Identify each line below containing the string "Downloads" and copy it.

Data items
■ ■ ■ ■ ■

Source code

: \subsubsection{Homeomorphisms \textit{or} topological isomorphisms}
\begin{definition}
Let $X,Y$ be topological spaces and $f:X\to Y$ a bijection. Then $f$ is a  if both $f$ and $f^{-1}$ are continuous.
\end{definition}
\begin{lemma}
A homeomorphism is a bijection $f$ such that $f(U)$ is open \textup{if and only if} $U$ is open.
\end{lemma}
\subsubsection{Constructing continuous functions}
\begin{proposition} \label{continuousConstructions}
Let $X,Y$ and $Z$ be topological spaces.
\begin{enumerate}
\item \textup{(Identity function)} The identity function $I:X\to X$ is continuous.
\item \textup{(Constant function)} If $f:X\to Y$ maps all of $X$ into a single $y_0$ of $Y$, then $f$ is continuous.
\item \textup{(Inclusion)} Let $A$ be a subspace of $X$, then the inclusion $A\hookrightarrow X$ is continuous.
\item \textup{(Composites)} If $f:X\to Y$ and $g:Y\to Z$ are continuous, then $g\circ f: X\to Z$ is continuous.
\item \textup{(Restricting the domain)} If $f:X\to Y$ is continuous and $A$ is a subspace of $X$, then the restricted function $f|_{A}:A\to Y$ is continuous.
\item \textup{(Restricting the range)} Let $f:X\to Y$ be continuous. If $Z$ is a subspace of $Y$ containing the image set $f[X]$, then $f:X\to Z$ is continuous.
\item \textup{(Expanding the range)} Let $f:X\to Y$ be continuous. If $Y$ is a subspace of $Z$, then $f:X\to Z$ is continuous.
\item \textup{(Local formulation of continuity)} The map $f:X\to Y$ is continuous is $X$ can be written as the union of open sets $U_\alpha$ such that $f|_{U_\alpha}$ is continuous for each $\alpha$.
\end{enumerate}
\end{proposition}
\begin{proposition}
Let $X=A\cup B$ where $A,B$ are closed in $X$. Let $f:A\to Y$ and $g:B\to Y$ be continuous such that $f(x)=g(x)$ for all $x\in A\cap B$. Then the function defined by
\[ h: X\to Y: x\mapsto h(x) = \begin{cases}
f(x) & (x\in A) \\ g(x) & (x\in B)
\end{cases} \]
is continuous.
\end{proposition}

■ ■ ■ ■ ■

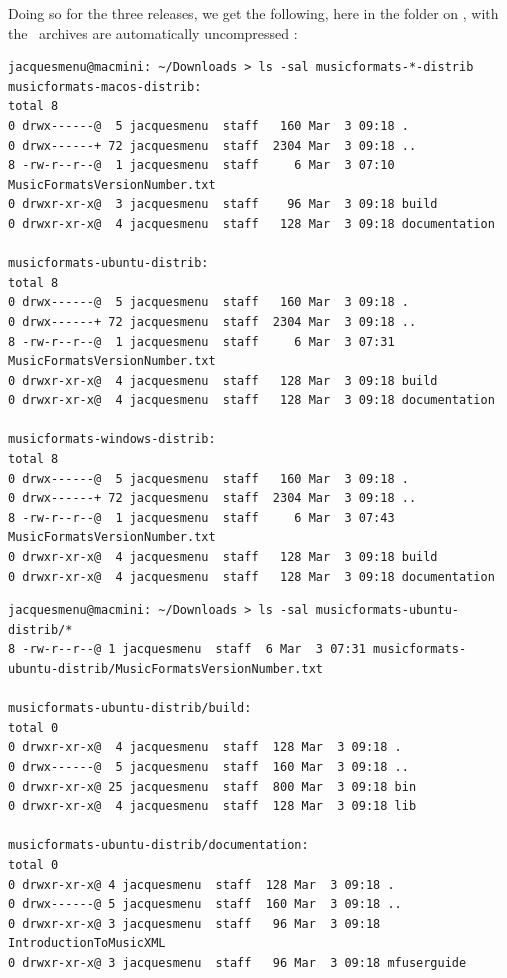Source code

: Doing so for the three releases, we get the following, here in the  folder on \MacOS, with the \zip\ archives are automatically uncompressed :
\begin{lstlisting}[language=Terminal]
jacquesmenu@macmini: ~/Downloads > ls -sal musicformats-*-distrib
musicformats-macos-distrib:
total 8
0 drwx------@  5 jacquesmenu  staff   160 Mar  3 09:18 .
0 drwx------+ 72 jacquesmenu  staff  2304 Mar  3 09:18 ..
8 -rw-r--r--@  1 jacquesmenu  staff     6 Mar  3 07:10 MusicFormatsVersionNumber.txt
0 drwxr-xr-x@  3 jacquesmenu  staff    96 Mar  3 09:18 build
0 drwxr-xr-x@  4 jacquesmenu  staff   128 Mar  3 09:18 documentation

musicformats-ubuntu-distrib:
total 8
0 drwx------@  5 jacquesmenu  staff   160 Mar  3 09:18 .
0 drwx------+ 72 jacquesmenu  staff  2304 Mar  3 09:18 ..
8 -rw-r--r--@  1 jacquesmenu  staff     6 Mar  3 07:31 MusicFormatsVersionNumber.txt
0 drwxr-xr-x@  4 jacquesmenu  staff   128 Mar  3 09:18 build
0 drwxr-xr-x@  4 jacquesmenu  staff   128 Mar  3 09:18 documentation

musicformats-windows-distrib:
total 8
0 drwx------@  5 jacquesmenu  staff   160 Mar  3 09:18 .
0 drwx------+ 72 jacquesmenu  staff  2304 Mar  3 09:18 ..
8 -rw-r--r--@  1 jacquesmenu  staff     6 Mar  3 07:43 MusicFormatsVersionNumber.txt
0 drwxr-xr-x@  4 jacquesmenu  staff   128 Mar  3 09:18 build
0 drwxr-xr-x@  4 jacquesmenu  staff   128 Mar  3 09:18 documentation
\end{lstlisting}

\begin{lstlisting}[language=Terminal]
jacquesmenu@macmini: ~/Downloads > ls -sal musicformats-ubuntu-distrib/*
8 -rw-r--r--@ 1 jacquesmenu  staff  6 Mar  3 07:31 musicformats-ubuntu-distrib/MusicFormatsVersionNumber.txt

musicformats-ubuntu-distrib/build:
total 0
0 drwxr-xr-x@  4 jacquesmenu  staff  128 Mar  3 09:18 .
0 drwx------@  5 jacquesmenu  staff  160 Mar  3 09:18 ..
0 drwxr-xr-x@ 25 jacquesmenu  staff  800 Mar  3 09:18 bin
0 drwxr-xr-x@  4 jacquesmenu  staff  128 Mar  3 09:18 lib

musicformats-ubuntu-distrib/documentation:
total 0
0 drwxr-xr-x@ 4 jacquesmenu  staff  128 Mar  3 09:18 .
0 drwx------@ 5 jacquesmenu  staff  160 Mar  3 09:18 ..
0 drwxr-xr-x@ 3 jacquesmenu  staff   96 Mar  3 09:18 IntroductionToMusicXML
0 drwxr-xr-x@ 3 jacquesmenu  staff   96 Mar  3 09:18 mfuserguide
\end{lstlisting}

■ ■ ■ ■ ■

_Exercise result:_
jacquesmenu@macmini: ~/Downloads > ls -sal musicformats-*-distrib
jacquesmenu@macmini: ~/Downloads > ls -sal musicformats-ubuntu-distrib/*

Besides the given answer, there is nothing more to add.